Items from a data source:
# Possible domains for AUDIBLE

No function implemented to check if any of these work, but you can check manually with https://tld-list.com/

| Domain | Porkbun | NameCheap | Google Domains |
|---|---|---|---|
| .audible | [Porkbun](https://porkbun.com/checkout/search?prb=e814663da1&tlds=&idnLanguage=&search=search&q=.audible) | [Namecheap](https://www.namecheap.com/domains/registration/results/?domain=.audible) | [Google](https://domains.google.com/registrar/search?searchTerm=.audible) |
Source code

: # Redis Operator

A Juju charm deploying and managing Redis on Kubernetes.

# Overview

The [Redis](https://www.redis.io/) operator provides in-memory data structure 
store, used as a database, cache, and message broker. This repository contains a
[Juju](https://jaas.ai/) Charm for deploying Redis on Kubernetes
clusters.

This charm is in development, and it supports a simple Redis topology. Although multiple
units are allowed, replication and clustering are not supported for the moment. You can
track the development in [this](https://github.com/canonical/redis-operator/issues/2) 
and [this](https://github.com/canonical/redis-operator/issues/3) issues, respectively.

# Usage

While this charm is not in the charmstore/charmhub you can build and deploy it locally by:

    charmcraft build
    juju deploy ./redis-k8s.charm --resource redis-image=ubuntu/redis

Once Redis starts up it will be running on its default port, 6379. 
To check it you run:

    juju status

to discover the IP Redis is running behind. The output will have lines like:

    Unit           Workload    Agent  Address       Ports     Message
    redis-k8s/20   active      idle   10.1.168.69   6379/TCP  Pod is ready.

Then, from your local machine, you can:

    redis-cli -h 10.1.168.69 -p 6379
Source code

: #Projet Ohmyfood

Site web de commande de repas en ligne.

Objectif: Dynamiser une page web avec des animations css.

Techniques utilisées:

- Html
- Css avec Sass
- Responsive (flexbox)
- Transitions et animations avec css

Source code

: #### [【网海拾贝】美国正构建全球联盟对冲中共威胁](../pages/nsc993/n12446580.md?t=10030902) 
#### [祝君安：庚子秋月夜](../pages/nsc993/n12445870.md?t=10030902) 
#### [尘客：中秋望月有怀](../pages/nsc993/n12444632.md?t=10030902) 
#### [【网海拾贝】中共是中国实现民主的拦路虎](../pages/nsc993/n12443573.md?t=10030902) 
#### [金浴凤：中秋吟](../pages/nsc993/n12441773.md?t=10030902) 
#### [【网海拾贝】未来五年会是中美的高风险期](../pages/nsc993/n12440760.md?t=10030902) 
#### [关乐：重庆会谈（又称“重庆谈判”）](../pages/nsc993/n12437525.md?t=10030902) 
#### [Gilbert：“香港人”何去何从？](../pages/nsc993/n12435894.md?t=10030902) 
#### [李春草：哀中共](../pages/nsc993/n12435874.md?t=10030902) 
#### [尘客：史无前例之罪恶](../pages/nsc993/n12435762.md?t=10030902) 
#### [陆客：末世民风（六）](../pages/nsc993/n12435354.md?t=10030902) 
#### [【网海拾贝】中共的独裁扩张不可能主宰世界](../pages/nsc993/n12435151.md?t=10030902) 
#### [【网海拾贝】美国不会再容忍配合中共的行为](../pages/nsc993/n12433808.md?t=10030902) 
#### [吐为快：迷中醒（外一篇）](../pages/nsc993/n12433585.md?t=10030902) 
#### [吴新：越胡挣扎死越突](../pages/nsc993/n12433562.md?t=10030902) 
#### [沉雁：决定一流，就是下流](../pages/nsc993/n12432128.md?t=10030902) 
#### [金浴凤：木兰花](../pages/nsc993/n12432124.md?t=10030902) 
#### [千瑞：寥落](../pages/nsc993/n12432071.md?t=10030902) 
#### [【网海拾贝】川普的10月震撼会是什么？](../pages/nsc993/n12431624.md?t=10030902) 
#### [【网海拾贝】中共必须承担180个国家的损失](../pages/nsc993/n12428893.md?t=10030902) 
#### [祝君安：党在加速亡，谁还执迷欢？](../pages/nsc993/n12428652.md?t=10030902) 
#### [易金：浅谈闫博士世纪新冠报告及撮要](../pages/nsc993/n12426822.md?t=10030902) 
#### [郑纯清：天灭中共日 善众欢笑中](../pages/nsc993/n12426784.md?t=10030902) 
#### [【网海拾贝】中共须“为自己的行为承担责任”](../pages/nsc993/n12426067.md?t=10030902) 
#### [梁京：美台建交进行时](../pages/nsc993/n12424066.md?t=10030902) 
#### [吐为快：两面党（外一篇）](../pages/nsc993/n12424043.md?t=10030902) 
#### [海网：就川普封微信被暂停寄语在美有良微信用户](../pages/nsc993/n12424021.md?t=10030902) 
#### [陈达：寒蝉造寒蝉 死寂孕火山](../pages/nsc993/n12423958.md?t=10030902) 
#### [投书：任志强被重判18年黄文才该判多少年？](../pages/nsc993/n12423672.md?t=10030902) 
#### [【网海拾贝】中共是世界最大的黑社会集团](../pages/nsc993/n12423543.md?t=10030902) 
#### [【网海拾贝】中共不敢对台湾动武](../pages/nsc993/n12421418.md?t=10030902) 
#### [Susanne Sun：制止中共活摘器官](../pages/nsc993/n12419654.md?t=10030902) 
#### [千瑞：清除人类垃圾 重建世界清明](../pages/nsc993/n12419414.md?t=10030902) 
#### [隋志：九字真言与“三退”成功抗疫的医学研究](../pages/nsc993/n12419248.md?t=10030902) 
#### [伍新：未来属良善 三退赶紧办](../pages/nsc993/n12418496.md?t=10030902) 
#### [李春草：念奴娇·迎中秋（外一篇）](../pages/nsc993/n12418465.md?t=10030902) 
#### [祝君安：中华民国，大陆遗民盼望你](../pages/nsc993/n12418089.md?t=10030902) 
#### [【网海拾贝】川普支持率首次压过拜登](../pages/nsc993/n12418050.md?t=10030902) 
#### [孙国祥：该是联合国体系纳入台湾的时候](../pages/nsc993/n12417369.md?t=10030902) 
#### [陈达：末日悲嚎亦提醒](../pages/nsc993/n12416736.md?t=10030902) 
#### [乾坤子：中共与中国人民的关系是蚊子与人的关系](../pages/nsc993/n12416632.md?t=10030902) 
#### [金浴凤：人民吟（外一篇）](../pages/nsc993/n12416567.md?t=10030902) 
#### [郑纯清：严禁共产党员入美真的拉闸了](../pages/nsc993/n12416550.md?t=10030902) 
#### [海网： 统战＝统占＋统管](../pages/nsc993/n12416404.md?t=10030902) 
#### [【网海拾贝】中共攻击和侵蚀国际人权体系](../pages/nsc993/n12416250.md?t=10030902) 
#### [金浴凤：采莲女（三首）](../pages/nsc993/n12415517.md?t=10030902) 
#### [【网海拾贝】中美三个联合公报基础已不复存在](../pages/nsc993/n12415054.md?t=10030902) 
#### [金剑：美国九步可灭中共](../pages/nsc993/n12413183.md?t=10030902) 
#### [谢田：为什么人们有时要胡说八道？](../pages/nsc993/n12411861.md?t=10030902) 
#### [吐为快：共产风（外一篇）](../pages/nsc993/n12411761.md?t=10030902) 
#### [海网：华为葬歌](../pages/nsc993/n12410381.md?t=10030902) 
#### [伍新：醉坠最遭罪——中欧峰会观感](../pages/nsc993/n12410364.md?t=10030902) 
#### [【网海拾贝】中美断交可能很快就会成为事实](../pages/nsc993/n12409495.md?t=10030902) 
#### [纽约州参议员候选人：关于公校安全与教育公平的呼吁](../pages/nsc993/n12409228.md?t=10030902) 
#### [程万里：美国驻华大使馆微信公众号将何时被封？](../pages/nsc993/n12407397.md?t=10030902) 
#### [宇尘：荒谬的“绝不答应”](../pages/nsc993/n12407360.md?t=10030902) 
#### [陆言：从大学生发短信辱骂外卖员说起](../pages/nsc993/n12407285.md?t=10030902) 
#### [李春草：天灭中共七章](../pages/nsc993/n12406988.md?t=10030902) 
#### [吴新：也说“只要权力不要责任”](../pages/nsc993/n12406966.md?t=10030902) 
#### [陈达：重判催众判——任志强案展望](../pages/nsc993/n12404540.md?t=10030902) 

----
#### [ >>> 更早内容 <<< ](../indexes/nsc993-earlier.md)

* [Problem description]:
Repeat exactly the lines above from the one with "#### [谢田：为什么人们" up to and including the one with "#### [程万里：美国驻华". No other line belongs in the reply.

* [Answer]:
#### [谢田：为什么人们有时要胡说八道？](../pages/nsc993/n12411861.md?t=10030902) 
#### [吐为快：共产风（外一篇）](../pages/nsc993/n12411761.md?t=10030902) 
#### [海网：华为葬歌](../pages/nsc993/n12410381.md?t=10030902) 
#### [伍新：醉坠最遭罪——中欧峰会观感](../pages/nsc993/n12410364.md?t=10030902) 
#### [【网海拾贝】中美断交可能很快就会成为事实](../pages/nsc993/n12409495.md?t=10030902) 
#### [纽约州参议员候选人：关于公校安全与教育公平的呼吁](../pages/nsc993/n12409228.md?t=10030902) 
#### [程万里：美国驻华大使馆微信公众号将何时被封？](../pages/nsc993/n12407397.md?t=10030902) 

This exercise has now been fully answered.